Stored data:
^^^^
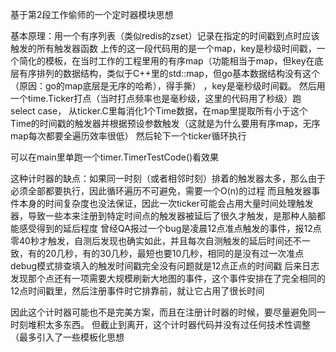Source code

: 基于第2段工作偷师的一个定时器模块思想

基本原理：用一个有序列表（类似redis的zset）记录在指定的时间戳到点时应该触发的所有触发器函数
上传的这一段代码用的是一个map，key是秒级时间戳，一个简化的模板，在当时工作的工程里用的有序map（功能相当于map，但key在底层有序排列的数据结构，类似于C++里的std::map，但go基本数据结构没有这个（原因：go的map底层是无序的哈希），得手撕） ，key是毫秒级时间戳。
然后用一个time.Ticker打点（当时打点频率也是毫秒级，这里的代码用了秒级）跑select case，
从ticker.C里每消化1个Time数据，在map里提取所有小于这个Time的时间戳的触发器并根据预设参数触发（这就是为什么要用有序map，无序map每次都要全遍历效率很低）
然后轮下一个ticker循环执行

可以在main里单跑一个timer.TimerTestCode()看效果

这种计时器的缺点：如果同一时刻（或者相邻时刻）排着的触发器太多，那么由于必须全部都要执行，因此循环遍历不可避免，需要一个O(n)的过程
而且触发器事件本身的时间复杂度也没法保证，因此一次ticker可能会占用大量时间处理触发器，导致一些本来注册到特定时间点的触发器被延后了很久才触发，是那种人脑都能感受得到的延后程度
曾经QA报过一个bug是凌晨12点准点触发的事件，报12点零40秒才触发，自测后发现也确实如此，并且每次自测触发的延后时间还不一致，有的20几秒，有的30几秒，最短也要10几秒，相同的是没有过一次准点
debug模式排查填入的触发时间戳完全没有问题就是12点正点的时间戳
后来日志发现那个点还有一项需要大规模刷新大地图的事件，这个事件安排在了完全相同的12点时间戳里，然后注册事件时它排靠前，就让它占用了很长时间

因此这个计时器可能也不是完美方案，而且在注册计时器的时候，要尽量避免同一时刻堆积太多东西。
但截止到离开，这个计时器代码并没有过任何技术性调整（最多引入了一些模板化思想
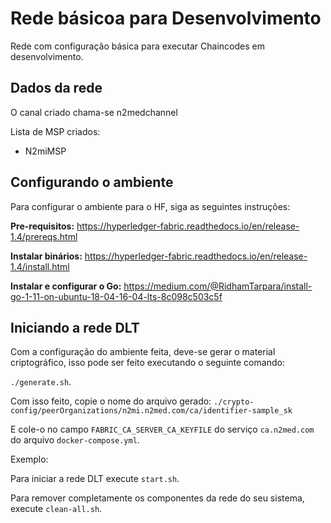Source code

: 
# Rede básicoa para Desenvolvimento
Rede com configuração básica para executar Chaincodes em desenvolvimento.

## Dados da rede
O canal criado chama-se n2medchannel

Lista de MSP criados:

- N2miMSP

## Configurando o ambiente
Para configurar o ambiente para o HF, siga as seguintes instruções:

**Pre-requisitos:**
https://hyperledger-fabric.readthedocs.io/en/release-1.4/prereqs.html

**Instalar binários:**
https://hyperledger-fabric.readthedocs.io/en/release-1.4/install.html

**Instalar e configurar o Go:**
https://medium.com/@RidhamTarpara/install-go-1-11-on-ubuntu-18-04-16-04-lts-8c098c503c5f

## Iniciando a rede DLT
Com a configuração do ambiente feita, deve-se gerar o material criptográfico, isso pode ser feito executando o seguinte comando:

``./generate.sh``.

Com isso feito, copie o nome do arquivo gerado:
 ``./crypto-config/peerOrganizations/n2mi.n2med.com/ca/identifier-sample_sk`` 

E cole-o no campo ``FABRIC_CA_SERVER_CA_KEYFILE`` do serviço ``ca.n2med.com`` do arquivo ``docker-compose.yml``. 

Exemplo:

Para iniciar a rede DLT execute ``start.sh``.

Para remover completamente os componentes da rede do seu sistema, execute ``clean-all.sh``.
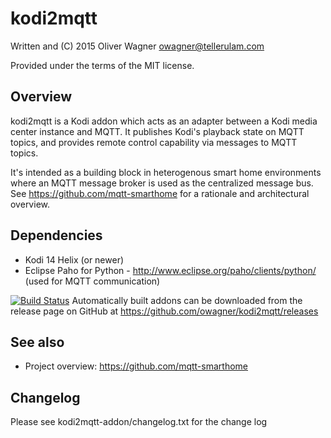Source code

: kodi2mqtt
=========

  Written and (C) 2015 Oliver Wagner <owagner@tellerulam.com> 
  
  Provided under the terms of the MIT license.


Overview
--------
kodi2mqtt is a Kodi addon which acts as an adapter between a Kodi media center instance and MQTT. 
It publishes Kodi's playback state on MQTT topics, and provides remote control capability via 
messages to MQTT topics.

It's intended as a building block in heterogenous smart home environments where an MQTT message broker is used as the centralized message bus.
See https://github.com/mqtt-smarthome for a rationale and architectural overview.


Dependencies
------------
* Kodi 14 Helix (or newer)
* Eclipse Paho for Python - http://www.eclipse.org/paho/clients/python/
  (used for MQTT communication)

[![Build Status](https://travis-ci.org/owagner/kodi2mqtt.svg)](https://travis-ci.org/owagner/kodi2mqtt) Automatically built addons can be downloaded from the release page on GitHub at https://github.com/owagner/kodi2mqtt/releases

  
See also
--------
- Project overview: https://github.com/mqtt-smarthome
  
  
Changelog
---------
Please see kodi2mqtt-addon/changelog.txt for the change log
^^^^
▶ _Problem to work on_:
Show the lines above that have the word "configurar".

▶ _Written response_:
Para configurar o ambiente para o HF, siga as seguintes instruções:
**Instalar e configurar o Go:**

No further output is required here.